Na razie nie miał wyjścia. Musiał tańczyć jak zagra mu ten spryciarz.
Zastanawiał się, kto może mu pomóc pozbyć się tego paskudztwa. Ze wszystkich
znajomych jedynie Lucjusz przyszedł mu do głowy. Koniecznie będzie musiał z nim
porozmawiać na osobności.
***
Amira była
załamana, siedziała w ostatniej ławce i z rozpaczą rozglądała się po klasie.

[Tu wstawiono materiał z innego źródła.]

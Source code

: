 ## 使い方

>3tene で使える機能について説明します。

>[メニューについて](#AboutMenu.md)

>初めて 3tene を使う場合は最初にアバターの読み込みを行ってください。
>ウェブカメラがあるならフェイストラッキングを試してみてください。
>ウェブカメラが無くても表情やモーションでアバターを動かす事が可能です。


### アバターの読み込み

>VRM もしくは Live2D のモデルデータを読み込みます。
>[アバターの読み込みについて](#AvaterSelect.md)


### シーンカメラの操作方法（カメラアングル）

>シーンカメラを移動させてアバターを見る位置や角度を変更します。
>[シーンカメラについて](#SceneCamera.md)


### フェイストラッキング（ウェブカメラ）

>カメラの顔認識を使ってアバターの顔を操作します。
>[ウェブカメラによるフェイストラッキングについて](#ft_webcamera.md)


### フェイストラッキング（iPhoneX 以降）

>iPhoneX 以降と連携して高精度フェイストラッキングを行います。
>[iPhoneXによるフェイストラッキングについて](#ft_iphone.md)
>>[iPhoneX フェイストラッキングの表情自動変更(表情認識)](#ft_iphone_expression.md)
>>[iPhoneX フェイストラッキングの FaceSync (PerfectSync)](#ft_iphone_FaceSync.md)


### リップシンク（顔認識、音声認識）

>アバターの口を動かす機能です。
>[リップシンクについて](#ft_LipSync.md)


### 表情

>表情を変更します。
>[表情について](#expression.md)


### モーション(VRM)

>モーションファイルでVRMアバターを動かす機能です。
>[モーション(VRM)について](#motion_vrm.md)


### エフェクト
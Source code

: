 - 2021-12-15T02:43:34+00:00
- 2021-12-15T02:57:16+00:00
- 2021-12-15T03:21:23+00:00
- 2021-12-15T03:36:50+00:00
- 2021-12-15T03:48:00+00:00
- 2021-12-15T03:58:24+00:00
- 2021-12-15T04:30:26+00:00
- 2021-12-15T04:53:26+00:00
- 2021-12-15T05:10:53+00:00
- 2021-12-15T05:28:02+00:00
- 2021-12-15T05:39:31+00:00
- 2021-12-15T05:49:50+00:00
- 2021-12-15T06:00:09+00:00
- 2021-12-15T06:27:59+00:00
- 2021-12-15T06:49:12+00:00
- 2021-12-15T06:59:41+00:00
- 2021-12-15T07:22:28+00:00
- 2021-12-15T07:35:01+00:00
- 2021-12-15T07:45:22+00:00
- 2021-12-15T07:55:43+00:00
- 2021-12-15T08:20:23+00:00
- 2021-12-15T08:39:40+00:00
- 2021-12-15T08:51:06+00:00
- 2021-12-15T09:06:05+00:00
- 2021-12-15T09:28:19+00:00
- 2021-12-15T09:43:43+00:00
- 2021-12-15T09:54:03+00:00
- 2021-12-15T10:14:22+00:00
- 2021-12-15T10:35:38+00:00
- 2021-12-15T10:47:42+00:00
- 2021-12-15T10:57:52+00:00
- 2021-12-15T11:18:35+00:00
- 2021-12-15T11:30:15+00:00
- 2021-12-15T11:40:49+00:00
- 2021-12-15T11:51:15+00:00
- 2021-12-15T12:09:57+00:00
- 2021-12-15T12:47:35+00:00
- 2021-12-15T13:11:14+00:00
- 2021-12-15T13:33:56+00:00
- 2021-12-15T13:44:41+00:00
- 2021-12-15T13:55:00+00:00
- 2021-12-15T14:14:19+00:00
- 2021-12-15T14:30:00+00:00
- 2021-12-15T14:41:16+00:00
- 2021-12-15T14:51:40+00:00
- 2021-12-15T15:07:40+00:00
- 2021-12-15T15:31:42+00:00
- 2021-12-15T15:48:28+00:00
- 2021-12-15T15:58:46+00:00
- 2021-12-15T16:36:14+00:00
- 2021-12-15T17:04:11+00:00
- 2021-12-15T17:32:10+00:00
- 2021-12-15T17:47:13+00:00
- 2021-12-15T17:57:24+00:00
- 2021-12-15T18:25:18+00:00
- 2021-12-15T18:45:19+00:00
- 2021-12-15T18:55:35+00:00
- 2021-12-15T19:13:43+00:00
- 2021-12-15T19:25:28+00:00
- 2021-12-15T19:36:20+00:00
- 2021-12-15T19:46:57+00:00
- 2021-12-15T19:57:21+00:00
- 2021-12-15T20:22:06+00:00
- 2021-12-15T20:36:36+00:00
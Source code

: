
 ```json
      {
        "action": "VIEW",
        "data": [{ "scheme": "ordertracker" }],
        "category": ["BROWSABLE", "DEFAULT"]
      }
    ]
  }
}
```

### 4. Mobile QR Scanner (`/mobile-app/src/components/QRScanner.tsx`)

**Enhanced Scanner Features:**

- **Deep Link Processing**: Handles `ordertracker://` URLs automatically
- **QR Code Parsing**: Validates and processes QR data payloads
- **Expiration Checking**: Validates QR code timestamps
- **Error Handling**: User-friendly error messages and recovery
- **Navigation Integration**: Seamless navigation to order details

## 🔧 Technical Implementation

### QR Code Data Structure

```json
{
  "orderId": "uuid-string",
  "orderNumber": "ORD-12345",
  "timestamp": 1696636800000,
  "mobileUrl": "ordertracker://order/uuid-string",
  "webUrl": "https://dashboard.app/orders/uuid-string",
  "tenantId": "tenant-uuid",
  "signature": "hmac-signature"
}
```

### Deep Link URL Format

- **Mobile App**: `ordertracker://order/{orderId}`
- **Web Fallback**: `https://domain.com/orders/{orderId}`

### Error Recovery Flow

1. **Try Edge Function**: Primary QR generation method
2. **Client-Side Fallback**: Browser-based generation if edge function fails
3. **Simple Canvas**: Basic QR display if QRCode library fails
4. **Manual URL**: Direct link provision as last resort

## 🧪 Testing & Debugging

Miała wrażenie, że jest na innej planecie. Wszyscy gapili się na nią jak na
kosmitkę. Wyglądała jak zwykle i nie mogła pojąć o co im chodzi. Długie włosy
upięła w wysoki kucyk. Oczy podkreśliła ciemną kredką. Czarne jeansy opinały
długie nogi. Do tego glany, koszulka z zakrwawionymi wampirzymi kłami z przodu
i skórzana kurtka. Co w tym było takie dziwnego? Dziewczyny szeptały między
sobą, a chłopcy mierzyli ją taksującym wzrokiem. Lekcja organizacyjna była
straszliwie nudna. Jak tylko nauczycielka wyszła Amira została otoczona ze
wszystkich stron przez ciekawskich. Pytania padały jedne po drugich, a ona
zaczęła doświadczać lekkiego ataku paniki.
- Mieszkasz
w Czarcim Jarze?
- Czy to
prawda, że Boruta ma w piwnicy skrzynię ze złotem?
- Zaprosisz
nas na którąś ze słynnych imprez jakie organizuje twój wujek?
- Pijecie na
śniadanie krew dziewic?
- Fajne
cycki, który to rozmiar? – wysoki brunet wyciągnął rękę. Dziewczyna zwinnie się
odchyliła i poczerwieniała. Napięcie zaczęło w niej narastać, a wzburzona krew
uderzyła do głowy. Lęk minął jak ręką odjął zastąpiony wściekłością na tą bandę
chamskich dzieciaków, które najwyraźniej bawiły się jej kosztem.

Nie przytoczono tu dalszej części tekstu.